*This post was originally published on 22 March 2013.
In Arthur Schlesinger’s award-winning biography of Franklin Roosevelt, he famously labeled the economic and political malaise of the 1920s and ’30s as “the crisis of the old order.” Schlesinger argued that political, cultural and economic norms were changing so rapidly that, coupled with government inaction, they coalesced to form a crisis of the entire American status quo—a crisis that would upend society and necessitate re-conceptualization of American economic and social policy. Current observers of higher education, including theological seminaries, likewise acknowledge a crisis exists in many of the seminaries and divinity schools in North America today.
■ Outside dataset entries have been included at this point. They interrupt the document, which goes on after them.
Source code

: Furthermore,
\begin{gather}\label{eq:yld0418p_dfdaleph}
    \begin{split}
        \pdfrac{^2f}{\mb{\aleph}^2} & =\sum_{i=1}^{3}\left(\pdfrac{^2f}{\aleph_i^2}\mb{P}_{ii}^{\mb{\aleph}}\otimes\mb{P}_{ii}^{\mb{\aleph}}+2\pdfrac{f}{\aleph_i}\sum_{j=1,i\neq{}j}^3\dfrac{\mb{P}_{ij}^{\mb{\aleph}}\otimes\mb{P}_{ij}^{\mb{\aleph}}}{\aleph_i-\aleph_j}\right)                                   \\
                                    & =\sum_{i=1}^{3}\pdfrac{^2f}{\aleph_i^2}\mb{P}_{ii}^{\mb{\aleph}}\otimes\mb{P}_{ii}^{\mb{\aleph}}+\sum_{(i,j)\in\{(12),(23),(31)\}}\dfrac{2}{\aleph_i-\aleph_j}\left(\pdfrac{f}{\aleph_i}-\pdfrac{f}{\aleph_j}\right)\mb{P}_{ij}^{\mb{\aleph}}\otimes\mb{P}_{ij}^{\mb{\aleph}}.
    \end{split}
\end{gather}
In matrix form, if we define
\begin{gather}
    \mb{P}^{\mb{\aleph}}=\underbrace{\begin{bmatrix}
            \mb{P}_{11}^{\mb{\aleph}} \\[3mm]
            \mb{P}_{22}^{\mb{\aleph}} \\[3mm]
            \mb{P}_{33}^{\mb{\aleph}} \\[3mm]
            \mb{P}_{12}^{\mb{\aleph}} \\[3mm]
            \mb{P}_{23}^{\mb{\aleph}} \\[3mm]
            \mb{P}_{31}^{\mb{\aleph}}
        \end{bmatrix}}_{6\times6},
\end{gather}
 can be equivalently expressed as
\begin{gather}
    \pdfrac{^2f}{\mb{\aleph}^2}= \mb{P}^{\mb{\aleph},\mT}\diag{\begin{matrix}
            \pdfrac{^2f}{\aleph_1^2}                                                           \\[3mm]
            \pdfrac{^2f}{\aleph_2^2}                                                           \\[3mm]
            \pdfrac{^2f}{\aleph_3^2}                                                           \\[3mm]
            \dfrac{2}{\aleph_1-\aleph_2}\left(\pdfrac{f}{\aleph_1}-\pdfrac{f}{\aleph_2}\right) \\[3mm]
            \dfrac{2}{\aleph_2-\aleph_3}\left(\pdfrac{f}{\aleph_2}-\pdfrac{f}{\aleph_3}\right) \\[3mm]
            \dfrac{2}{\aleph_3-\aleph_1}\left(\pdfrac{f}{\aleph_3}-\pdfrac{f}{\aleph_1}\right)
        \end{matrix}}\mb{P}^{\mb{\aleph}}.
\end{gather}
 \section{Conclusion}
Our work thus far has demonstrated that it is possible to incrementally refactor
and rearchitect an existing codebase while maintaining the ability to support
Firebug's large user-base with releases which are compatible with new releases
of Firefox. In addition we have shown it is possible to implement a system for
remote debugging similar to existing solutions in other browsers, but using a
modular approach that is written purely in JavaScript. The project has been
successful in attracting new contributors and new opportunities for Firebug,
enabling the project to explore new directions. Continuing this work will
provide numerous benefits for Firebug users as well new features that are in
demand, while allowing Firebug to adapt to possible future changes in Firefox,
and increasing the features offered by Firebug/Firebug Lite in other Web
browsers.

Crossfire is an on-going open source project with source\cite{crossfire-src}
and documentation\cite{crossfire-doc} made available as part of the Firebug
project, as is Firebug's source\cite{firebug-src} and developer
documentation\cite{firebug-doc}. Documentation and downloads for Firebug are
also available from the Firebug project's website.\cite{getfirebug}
This crisis is so profound it is forcing institutions to re-conceptualize their model of education and their means of delivering it.
Admittedly, crisis is a tired word. We hear often of political, economic, geopolitical, and cultural crises. Yet, when subjected to careful review, theological education in North America must be deemed as in a state of crisis. This current distress evidences itself in at least three areas.
First, most theological institutions in America find themselves, at least to some degree, mired in a crisis of resources. The escalating costs of higher education, nagging questions about the value of advanced degrees, encroaching federal regulations, and persistent economic sluggishness present even the best-funded institutions with daunting operational challenges.
This crisis of resources has forced historic institutions to merge or close, and has left the remaining ones searching for a sustainable business model. These fiscal realities, and more, have been like a spiraling whirlpool, drawing almost every theological institution into its vortex. The persistent generosity of Southern Baptists through the Cooperative Program has proven to mitigate this fiscal challenge; however, even Southern Baptist seminaries are not immune to this struggle.
Sadly, the most urgent and consequential crisis in theological education is not one of funding. It is more fundamental and philosophical; the crisis is one of identity. What is a seminary to be? Stemming from and coupled with this crisis of identity is a crisis of mission. What is a seminary to do?
The answers to these questions of identity and mission are predetermined because a seminary is to be a pre-committed entity that looks to Scripture for its purpose and mission. When a seminary looks to Scripture for its identity, it will be drawn to one inescapable conclusion: a seminary must exist For the Church. When Christ promised in Matthew 16 to build his church, it was more than a reference to a secondary kingdom initiative. Rather, it was a prophetic word, a declaration, as to his redemptive and kingdom intent.
After all, Christ died for his church. He is the head of his church. He is the church’s bridegroom. He gifts his followers for service in the church. He calls out pastors, teachers, and evangelists to equip his church. When baptized, believers are baptized into his church. Christ is currently building his church, and he will one day return for his church. In fact, Christ is so personalized with his church that he identifies persecution against his church as persecution of himself.
Therefore, Christ’s preoccupation with his church must inform a seminary’s rationale and mission. His pledge to build his church is not only a promise to which a seminary should cling, but it is also a mandate a seminary should embrace. After all, Jesus has promised to build his church—not his seminary.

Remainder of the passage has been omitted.